§ **LISTED ENTRIES**:
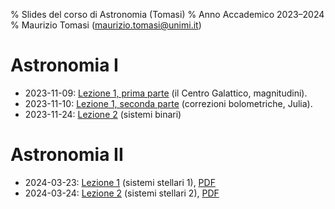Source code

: % Slides del corso di Astronomia (Tomasi)
% Anno Accademico 2023–2024
% Maurizio Tomasi ([maurizio.tomasi@unimi.it](mailto:maurizio.tomasi@unimi.it))

# Astronomia I

- 2023-11-09: [Lezione 1, prima parte](tomasi-astro1-lezione-01a.html) (il Centro Galattico, magnitudini).
- 2023-11-10: [Lezione 1, seconda parte](tomasi-astro1-lezione-01b.html) (correzioni bolometriche, Julia).
- 2023-11-24: [Lezione 2](tomasi-astro1-lezione-02.html) (sistemi binari)

# Astronomia II

- 2024-03-23: [Lezione 1](tomasi-astro2-lezione-01.html) (sistemi stellari 1), [PDF](pdf/tomasi-astro2-lezione-01.pdf)
- 2024-03-24: [Lezione 2](tomasi-astro2-lezione-02.html) (sistemi stellari 2), [PDF](pdf/tomasi-astro2-lezione-02.pdf)
<!--
- 2024-03-30: [Lezione 3](tomasi-astro2-lezione-03.html) (mezzo interstellare 1), [versione stampabile](tomasi-astro2-lezione-03.html?print-pdf)
- 2024-03-31: [Lezione 4](tomasi-astro2-lezione-04.html) (mezzo interstellare 2), [versione stampabile](tomasi-astro2-lezione-04.html?print-pdf)
- 2024-04-13: [Lezione 5](tomasi-astro2-lezione-05.html) (mezzo interstellare 3), [versione stampabile](tomasi-astro2-lezione-05.html?print-pdf)
- 2024-04-14: [Lezione 6](tomasi-astro2-lezione-06.html) (mezzo interstellare 4), [versione stampabile](tomasi-astro2-lezione-06.html?print-pdf)
- 2024-04-20: [Lezione 7](tomasi-astro2-lezione-07.html) (mezzo interstellare 4), [versione stampabile](tomasi-astro2-lezione-07.html?print-pdf)
- 2024-04-21: [Come preparare un testo scientifico](tomasi-astro2-scrittura-scientifica.html)
-->
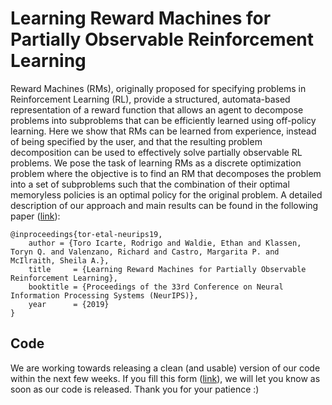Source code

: # Learning Reward Machines for Partially Observable Reinforcement Learning

Reward Machines (RMs), originally proposed for specifying problems in Reinforcement Learning (RL), provide a structured, automata-based representation of a reward function that allows an agent to decompose problems into subproblems that can be efficiently learned using off-policy learning. Here we show that RMs can be learned from experience, instead of being specified by the user, and that the resulting problem decomposition can be used to effectively solve partially observable RL problems. We pose the task of learning RMs as a discrete optimization problem where the objective is to find an RM that decomposes the problem into a set of subproblems such that the combination of their optimal memoryless policies is an optimal policy for the original problem. A detailed description of our approach and main results can be found in the following paper ([link](http://www.cs.toronto.edu/~rntoro/docs/LRM_paper.pdf)):

    @inproceedings{tor-etal-neurips19,
        author = {Toro Icarte, Rodrigo and Waldie, Ethan and Klassen, Toryn Q. and Valenzano, Richard and Castro, Margarita P. and McIlraith, Sheila A.},
        title     = {Learning Reward Machines for Partially Observable Reinforcement Learning},
        booktitle = {Proceedings of the 33rd Conference on Neural Information Processing Systems (NeurIPS)},
        year      = {2019}
    }

## Code 
We are working towards releasing a clean (and usable) version of our code within the next few weeks. If you fill this form ([link](https://docs.google.com/forms/d/e/1FAIpQLSfKHJd9yyfx-2-p_tdM5fhSVfd5WK2vcsnIjMruV21MARI4jA/viewform?usp=sf_link)), we will let you know as soon as our code is released. Thank you for your patience :)
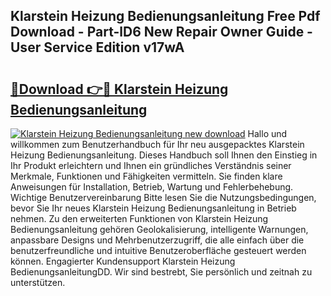 ## Klarstein Heizung Bedienungsanleitung Free Pdf Download - Part-lD6 New Repair Owner Guide - User Service Edition v17wA

# <h2><a href="http://df2pdy.blite.top/?on=Klarstein+Heizung+Bedienungsanleitung">🔗Download 👉🔴 Klarstein Heizung Bedienungsanleitung</a></h2>

[![Klarstein Heizung Bedienungsanleitung new download](https://i.imgur.com/lujVjoI.png)](http://df2pdy.blite.top/?on=Klarstein+Heizung+Bedienungsanleitung)
Hallo und willkommen zum Benutzerhandbuch für Ihr neu ausgepacktes Klarstein Heizung Bedienungsanleitung. Dieses Handbuch soll Ihnen den Einstieg in Ihr Produkt erleichtern und Ihnen ein gründliches Verständnis seiner Merkmale, Funktionen und Fähigkeiten vermitteln. Sie finden klare Anweisungen für Installation, Betrieb, Wartung und Fehlerbehebung. Wichtige Benutzervereinbarung Bitte lesen Sie die Nutzungsbedingungen, bevor Sie Ihr neues Klarstein Heizung Bedienungsanleitung in Betrieb nehmen. Zu den erweiterten Funktionen von Klarstein Heizung Bedienungsanleitung gehören Geolokalisierung, intelligente Warnungen, anpassbare Designs und Mehrbenutzerzugriff, die alle einfach über die benutzerfreundliche und intuitive Benutzeroberfläche gesteuert werden können. Engagierter Kundensupport Klarstein Heizung BedienungsanleitungDD. Wir sind bestrebt, Sie persönlich und zeitnah zu unterstützen.

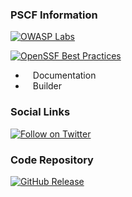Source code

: ### PSCF Information
[![OWASP Labs](https://img.shields.io/badge/owasp-incubator%20project-blue)](https://owasp.org/other_projects/)

[![OpenSSF Best Practices](https://www.bestpractices.dev/projects/8385/badge)](https://www.bestpractices.dev/projects/8385)

* <i class="fas fa-book" style="font-size: 1.2em; color:#233e81;"></i><span style="font-size:1.0em;padding-left:12px;">Documentation</span>
* <i class="fas fa-toolbox" style="font-size: 1.2em; color:#233e81;"></i><span style="font-size:1.0em;padding-left:12px;">Builder</span> 

### Social Links
[![Follow on Twitter](https://img.shields.io/twitter/follow/owasppscf.svg?logo=twitter)](https://twitter.com/owasppscf)

### Code Repository
[![GitHub Release](https://img.shields.io/github/release/OWASP/PSCF)](https://github.com/OWASP/PSCF/releases)
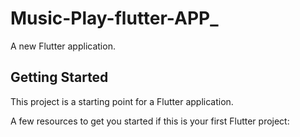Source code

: # Music-Play-flutter-APP_

A new Flutter application.

## Getting Started

This project is a starting point for a Flutter application.

A few resources to get you started if this is your first Flutter project:
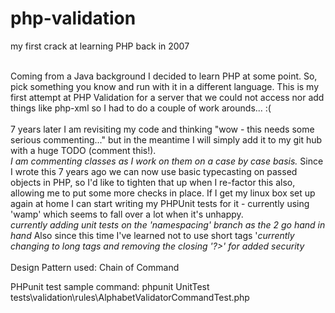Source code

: php-validation
==============

my first crack at learning PHP back in 2007<br><br>

Coming from a Java background I decided to learn PHP at some point. So, pick something you know and run with it in a different language. This is my first attempt at PHP Validation for a server that we could not access nor add things like php-xml so I had to do a couple of work arounds... :(
<br><br>
7 years later I am revisiting my code and thinking "wow - this needs some serious commenting..." but in the meantime I will simply add it to my git hub with a huge TODO (comment this!).
<br><i>I am commenting classes as I work on them on a case by case basis.</i>
Since I wrote this 7 years ago we can now use basic typecasting on passed objects in PHP, so I'd like to tighten that up when I re-factor this also, allowing me to put some more checks in place.  If I get my linux box set up again at home I can start writing my PHPUnit tests for it - currently using 'wamp' which seems to fall over a lot when it's unhappy.
<br><i>currently adding unit tests on the 'namespacing' branch as the 2 go hand in hand</i>
Also since this time I've learned not to use short tags '<?' and to use a complete tag '<?php' so that will be cleaned up at some point also.
<br><i>currently changing to long tags and removing the closing '?>' for added security</i>
<br><br>
Design Pattern used: Chain of Command

PHPunit test sample command: phpunit UnitTest tests\validation\rules\AlphabetValidatorCommandTest.php
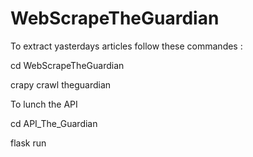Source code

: # WebScrapeTheGuardian

To extract yasterdays articles follow these commandes :

cd WebScrapeTheGuardian


crapy crawl theguardian


To lunch the API 

cd API_The_Guardian

flask run
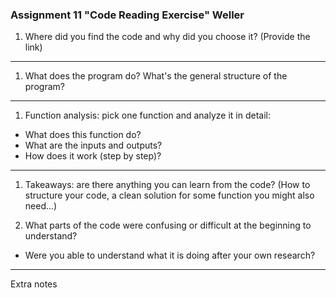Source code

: ### Assignment 11 "Code Reading Exercise" Weller

1. Where did you find the code and why did you choose it? (Provide the link)

---

1. What does the program do? What's the general structure of the program? 

---

1. Function analysis: pick one function and analyze it in detail:

- What does this function do?
- What are the inputs and outputs?
- How does it work (step by step)?

---

1. Takeaways: are there anything you can learn from the code? (How to structure your code, a clean solution for some function you might also need...)


1. What parts of the code were confusing or difficult at the beginning to understand?
- Were you able to understand what it is doing after your own research?

---

Extra notes
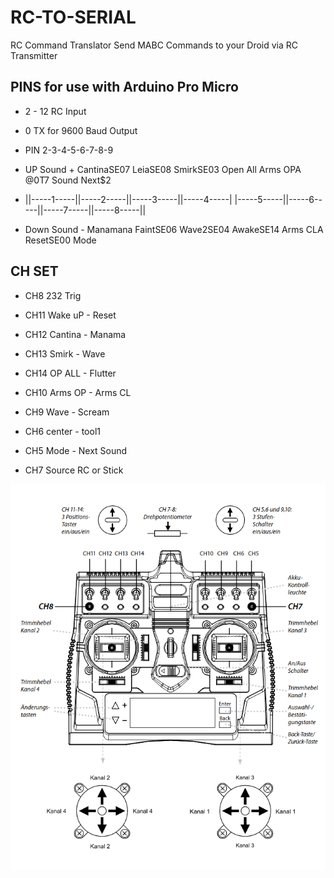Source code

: # RC-TO-SERIAL
 RC Command Translator
 Send MABC Commands to your Droid via RC Transmitter
 
 
## PINS for use with Arduino Pro Micro
* 2 - 12  RC Input
* 0 TX for 9600 Baud Output
* PIN  2-3-4-5-6-7-8-9

* UP      Sound +    CantinaSE07    LeiaSE08    SmirkSE03       Open All      Arms OPA     @0T7        Sound Next$2
*    ||-----1-----||-----2-----||-----3-----||-----4-----|    |-----5-----||-----6-----||-----7-----||-----8-----||  
* Down    Sound -     Manamana     FaintSE06    Wave2SE04       AwakeSE14     Arms CLA     ResetSE00       Mode

## CH SET
* CH8   232 Trig

* CH11  Wake uP - Reset
* CH12  Cantina - Manama
* CH13  Smirk - Wave
* CH14  OP ALL - Flutter

* CH10  Arms OP - Arms CL
* CH9   Wave - Scream
* CH6   center - tool1
* CH5   Mode  - Next Sound

* CH7   Source RC or Stick 



![RC Carson Channels](carson-channels.png?raw=true "RC Setup")
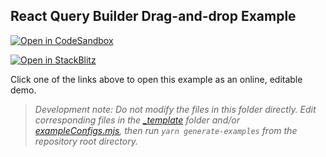 ## React Query Builder Drag-and-drop Example

[![Open in CodeSandbox](https://img.shields.io/badge/Open_in-CodeSandbox-000000?logo=codesandbox)](https://codesandbox.io/p/sandbox/github/react-querybuilder/react-querybuilder/tree/main/examples/dnd?file=/src/App.tsx)

[![Open in StackBlitz](https://img.shields.io/badge/Open_in-StackBlitz-1269D3?logo=stackblitz)](https://stackblitz.com/github/react-querybuilder/react-querybuilder/tree/main/examples/dnd?file=src/App.tsx)

Click one of the links above to open this example as an online, editable demo.

> _Development note: Do not modify the files in this folder directly. Edit corresponding files in the [\_template](../_template) folder and/or [exampleConfigs.mjs](../exampleConfigs.mjs), then run `yarn generate-examples` from the repository root directory._
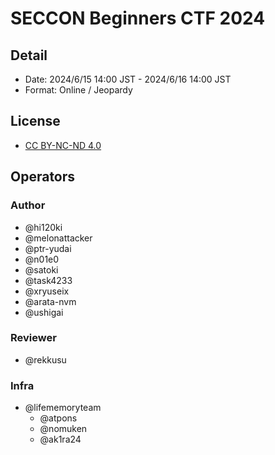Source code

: # SECCON Beginners CTF 2024

## Detail

- Date: 2024/6/15 14:00 JST - 2024/6/16 14:00 JST
- Format: Online / Jeopardy

## License

- [CC BY-NC-ND 4.0](https://creativecommons.org/licenses/by-nc-nd/4.0/deed)

## Operators

### Author
- @hi120ki
- @melonattacker
- @ptr-yudai
- @n01e0
- @satoki
- @task4233
- @xryuseix
- @arata-nvm
- @ushigai

### Reviewer
- @rekkusu

### Infra
- @lifememoryteam
  - @atpons
  - @nomuken
  - @ak1ra24
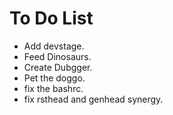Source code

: # To Do List
- Add devstage.
- Feed Dinosaurs.
- Create Dubgger.
- Pet the doggo.
- fix the bashrc.
- fix rsthead and genhead synergy.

§ **EXERCISE AIM**:
Restate the lines above from the one containing "- 2024-03-31: [Lezione" through the one containing "# Learning Reward", inclusive, exactly and without pictures.

§ **THE COMPLETED TASK**:
- 2024-03-31: [Lezione 4](tomasi-astro2-lezione-04.html) (mezzo interstellare 2), [versione stampabile](tomasi-astro2-lezione-04.html?print-pdf)
- 2024-04-13: [Lezione 5](tomasi-astro2-lezione-05.html) (mezzo interstellare 3), [versione stampabile](tomasi-astro2-lezione-05.html?print-pdf)
- 2024-04-14: [Lezione 6](tomasi-astro2-lezione-06.html) (mezzo interstellare 4), [versione stampabile](tomasi-astro2-lezione-06.html?print-pdf)
- 2024-04-20: [Lezione 7](tomasi-astro2-lezione-07.html) (mezzo interstellare 4), [versione stampabile](tomasi-astro2-lezione-07.html?print-pdf)
- 2024-04-21: [Come preparare un testo scientifico](tomasi-astro2-scrittura-scientifica.html)
-->
Source code

: # Learning Reward Machines for Partially Observable Reinforcement Learning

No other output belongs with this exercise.